Dor e prazer para ambas!
As duas gozam. Uma, pouco antes de ficar sem todo o sangue e morrer.
A outra já tinha morrido antes de tudo isso começar.
A morta-viva deixa a outra morta ir ao chão. Nunca se sentira tão forte, tão poderosa! E quer sentir isso de novo!
Novamente arregalando os olhos e os instintos, ela começa a examinar os arredores! O sangue escorrendo da boca não é sinal de saciedade! Ela está desesperada por mais! Há pouco a diferenciá-la de um animal, agora!
Andando em círculos, no meio da rua, ela ainda não se lembra de quem era e nem sabe quem é!
Até que...
- Anjinha!
Um susto! Ela se volta na direção da voz! Seu ímpeto é atacar!
Mas ela vê alguém conhecido, e é uma visão boa...
- Anjinha, sou eu, lembra?
De certa forma, sim. Mais do que isso, ela sente. Seu frenesi começa a se esvair. Seus músculos se relaxam ao ponto de ela cair de joelhos, olhando fixamente para o dono da voz.

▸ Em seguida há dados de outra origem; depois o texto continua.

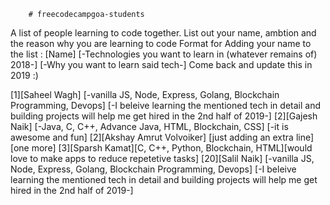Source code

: 		# freecodecampgoa-students
A list of people learning to code together. List out your name, ambtion and the reason why you are learning to code
Format for Adding your name to the list :
[Name] [-Technologies you want to learn in (whatever remains of) 2018-] [-Why you want to learn said tech-]
Come back and update this in 2019 :)


[1][Saheel Wagh] [-vanilla JS, Node, Express, Golang, Blockchain Programming, Devops] [-I beleive learning the mentioned tech in detail and building projects will help me get hired in the 2nd half of 2019-]
[2][Gajesh Naik] [-Java, C, C++, Advance Java, HTML, Blockchain, CSS] [-it is awesome and fun]
[2][Akshay Amrut Volvoiker] [just adding an extra line] [one more]
[3][Sparsh Kamat][C, C++, Python, Blockchain, HTML][would love to make apps to reduce repetetive tasks]
[20][Salil Naik] [-vanilla JS, Node, Express, Golang, Blockchain Programming, Devops] [-I beleive learning the mentioned tech in detail and building projects will help me get hired in the 2nd half of 2019-]


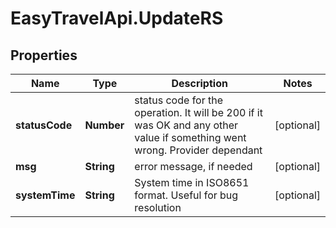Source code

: # EasyTravelApi.UpdateRS

## Properties
Name | Type | Description | Notes
------------ | ------------- | ------------- | -------------
**statusCode** | **Number** | status code for the operation. It will be 200 if it was OK and any other value if something went wrong. Provider dependant | [optional] 
**msg** | **String** | error message, if needed | [optional] 
**systemTime** | **String** | System time in ISO8651 format. Useful for bug resolution | [optional] 


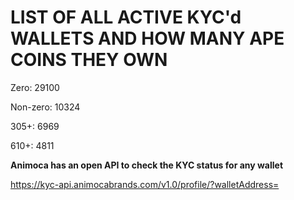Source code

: # LIST OF ALL ACTIVE KYC'd WALLETS AND HOW MANY APE COINS THEY OWN

Zero: 29100

Non-zero: 10324

305+: 6969

610+: 4811

**Animoca has an open API to check the KYC status for any wallet**

https://kyc-api.animocabrands.com/v1.0/profile/?walletAddress=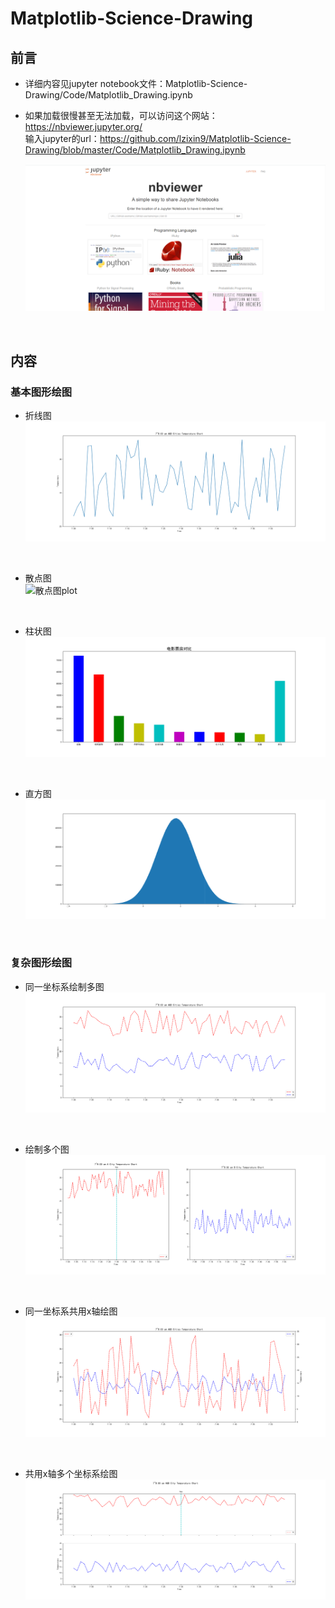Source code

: # Matplotlib-Science-Drawing

## 前言
* 详细内容见jupyter notebook文件：Matplotlib-Science-Drawing/Code/Matplotlib_Drawing.ipynb
* 如果加载很慢甚至无法加载，可以访问这个网站：https://nbviewer.jupyter.org/ <br>
  输入jupyter的url：https://github.com/lzixin9/Matplotlib-Science-Drawing/blob/master/Code/Matplotlib_Drawing.ipynb <br>
  
  ![快速打开jupyter notebook网站](https://github.com/lzixin9/Matplotlib-Science-Drawing/blob/master/Pictures/Picture0.png) <br>
<br>

## 内容
### 基本图形绘图
  * 折线图 <br> 
  ![折线图chart](https://github.com/lzixin9/Matplotlib-Science-Drawing/blob/master/Pictures/Picture1.png) <br>
<br>

  * 散点图 <br>
  ![散点图plot](https://github.com/lzixin9/Matplotlib-Science-Drawing/blob/master/Pictures/Picture2.png) <br>
<br>

  * 柱状图 <br>
  ![柱状图histogram](https://github.com/lzixin9/Matplotlib-Science-Drawing/blob/master/Pictures/Picture3.png) <br> 
<br>

  * 直方图 <br>
  ![直方图hist](https://github.com/lzixin9/Matplotlib-Science-Drawing/blob/master/Pictures/PictureHist.png) <br> 
<br>

### 复杂图形绘图
  * 同一坐标系绘制多图 <br>
  ![同一坐标系绘制多图](https://github.com/lzixin9/Matplotlib-Science-Drawing/blob/master/Pictures/Picture4.png) <br>
<br>

  * 绘制多个图 <br>
  ![绘制多个图](https://github.com/lzixin9/Matplotlib-Science-Drawing/blob/master/Pictures/Picture5.png) <br>
<br>

  * 同一坐标系共用x轴绘图 <br>
  ![同一坐标系共用x轴绘图](https://github.com/lzixin9/Matplotlib-Science-Drawing/blob/master/Pictures/Picture6.png) <br>
<br>

  * 共用x轴多个坐标系绘图 <br>
  ![共用x轴多个坐标系绘图](https://github.com/lzixin9/Matplotlib-Science-Drawing/blob/master/Pictures/Picture7.png) <br>
<br>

Este, vagarosamente, se aproxima, se abaixa em frente a ela, lhe toca a face...
- Ei, garota, lembra de mim?
Ela abre a boca, mas não diz nada... Ele prossegue:
- Você é minha Anjinha, lembra?...
O toque e a voz fazem com ela feche os olhos. Ela se lembra, sim, de ambos. Ela se lembra da primeira vez em que ele a chamou de “Anjinha”...
Ela se lembra...


- Vocês tem certeza de que eu estou bem?
Num carro preto que ia rapidamente cruzando a Avenida Paulista, a paciência ia se esgotando!
- Bianca, você está ótima... – disse a motorista, pela enésima vez.
- Sim, não se preocupe, a roupa está ótima, você não vai ficar deslocada, fica fria... – disse a ocupante do outro assento frontal. Pelo mesmo número de vezes...
- Ah, mas é que... ai, sei lá, eu tô tão ansiosa!!
A motorista conseguiu sorrir. Era também a enésima vez que Bianca dizia isso...
- Ah, relaxa, Bi! A primeira vez, é assim mesmo!
- Eu sei, Bárbara, mas... ai, sei lá!... Todo mundo de preto...
- Assim como você!
- Sim, Dri, mas eu não sei se eu estou adequada!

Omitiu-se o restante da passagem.